It has often been said that absence makes the heart grow fonder.
This was certainly the case at the Pepsi Center in Denver Tuesday night, as the band Phish came back rejuvenated and refreshed after more than a two-and-a-half year hiatus. The band maintained a high energy level throughout the show and managed to create a nice balance between older crowd favorites and new songs from its December release, “Round Room.”
The show attendees also were in good spirits, as most of the sold-out crowd arrived early and stayed for the entire three-and-a-half hour performance.
The highlight of the show was the performance of what many would consider Phish’s signature song, “You Enjoy Myself.” The song was played with a looseness and excitement that wasn’t present in September 2000, the last time Phish came to Denver. It ended with an extravagant light show and segued into an a cappella version of “The Lion Sleeps Tonight,” an early 1960s hit for the Tokens.
Other strong parts of the show included the upbeat funk of “Birds of a Feather” and the structured commotion of “The Divided Sky,” but the band at times seemed hesitant to fully explore the full musical pallet its obvious talent would allow. The set opener, “Runaway Jim,” is often used as a start-off for wild musical exploration, yet it seemed somewhat restrained on Tuesday.

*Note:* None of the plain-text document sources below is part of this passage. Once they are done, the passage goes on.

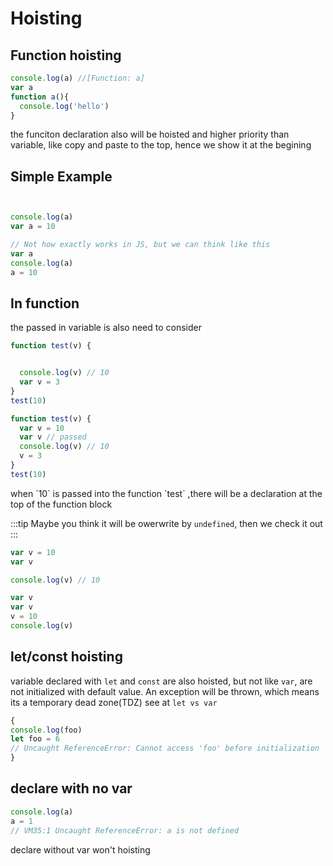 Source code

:# Hoisting

## Function hoisting
```js
console.log(a) //[Function: a]
var a
function a(){
  console.log('hello')
}
```
the funciton declaration also will be hoisted and higher priority than variable, like copy and paste to the top, hence we show it at the begining

## Simple Example
<CodeGroup>
<CodeGroupItem title= "origin">

```js


console.log(a)
var a = 10
```

</CodeGroupItem>
<CodeGroupItem title= "image">

```js
// Not how exactly works in JS, but we can think like this
var a
console.log(a)
a = 10
```

</CodeGroupItem>
</CodeGroup>


## In function
the passed in variable is also need to consider
<CodeGroup>
<CodeGroupItem title= "origin">

```js
function test(v) {


  console.log(v) // 10
  var v = 3
}
test(10)
```

</CodeGroupItem>
<CodeGroupItem title= "image">

```js
function test(v) {
  var v = 10
  var v // passed
  console.log(v) // 10
  v = 3
}
test(10)
```

</CodeGroupItem>
</CodeGroup>
when `10` is passed into the function `test` ,there will be a declaration at the top of the function block

:::tip
Maybe you think it will be owerwrite by `undefined`, then we check it out
:::

<CodeGroup>
<CodeGroupItem title= "origin">

```js
var v = 10
var v

console.log(v) // 10
```

</CodeGroupItem>
<CodeGroupItem title= "image">

```js
var v
var v
v = 10
console.log(v)
```

</CodeGroupItem>
</CodeGroup>

## let/const hoisting
variable declared with `let` and `const` are also hoisted, but not like `var`, are not initialized with default value. An exception will be thrown, which means its a temporary dead zone(TDZ) see at `let vs var`
```js
{
console.log(foo)
let foo = 6
// Uncaught ReferenceError: Cannot access 'foo' before initialization
}
```

## declare with no var
```js
console.log(a)
a = 1
// VM35:1 Uncaught ReferenceError: a is not defined
```
declare without var won't hoisting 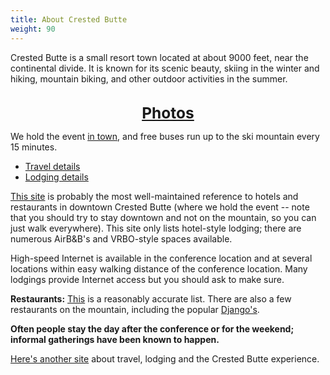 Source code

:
 ```yaml
---
title: About Crested Butte
weight: 90
---
```


Crested Butte is a small resort town located at about 9000 feet, near the
continental divide. It is known for its scenic beauty, skiing in the winter and
hiking, mountain biking, and other outdoor activities in the summer.<br/><br/>

<div style="text-align:center;font-size:175%;font-weight:bold">
<a href="https://photos.app.goo.gl/d3a4TfH1sHSH2vfu8" target="_blank">Photos</a>
</div>

We hold the event [in town](/venue), and free buses run up to the ski mountain
every 15 minutes.

- [Travel details](/travel)
- [Lodging details](/lodging)

[This site](http://www.downtowncrestedbutte.com/) is probably the most
well-maintained reference to hotels and restaurants in downtown Crested Butte
(where we hold the event -- note that you should try to stay downtown and not on
the mountain, so you can just walk everywhere). This site only lists hotel-style
lodging; there are numerous AirB&B's and VRBO-style spaces available.

High-speed Internet is available in the conference location and at
several locations within easy walking distance of the conference
location. Many lodgings provide Internet access but you should ask to
make sure.

**Restaurants:**
[This](http://www.downtowncrestedbutte.com/restaurants-in-crested-butte/)
is a reasonably accurate list. There are also a few restaurants on the
mountain, including the popular [Django's](http://djangos.us/).

**Often people stay the day after the conference or for the weekend;
informal gatherings have been known to happen.**

[Here's another site](http://travelcrestedbutte.com/) about travel,
lodging and the Crested Butte experience.
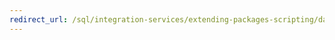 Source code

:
 ```yaml
---
redirect_url: /sql/integration-services/extending-packages-scripting/data-flow-script-component/extending-the-data-flow-with-the-script-component
---
```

Still, the band showed little rust after the long hiatus. The members, bassist Mike Gordon, guitarist Trey Anastasio, drummer Jon Fishman and keyboardist Page McConnell, stepped right back into their roles after pursuing other projects during the break.
A bonus for Tuesday’s attendees was the first two-song encore of the winter tour. The band concluded the show with the fast reggae of “NICU” and the goofy “Mexican Cousin,” a song from the new album. While both are solid songs and were played well, the concert’s ending was somewhat anti-climatic, as neither song had the bang with which the band usually ends its shows.
Another bonus for fans is that the band is offering fans a chance to download entire performances from the winter tour, all of which would be available within 48 hours of the performance. The songs can be downloaded from www.livephish.com at a price of $12 for MP3s and $15 for Shorten, a higher-quality format.
Phish has, since the band’s beginning, allowed the audience to tape and trade its shows for free. The downloaded performances will be better quality than bootlegged copies, and the idea is another example of Phish’s dedication to its fans.
Tuesday’s show, while not the most inventive show to date, was filled with energy and strong performances. Most fans left with the feeling that a long lost friend had finally come home.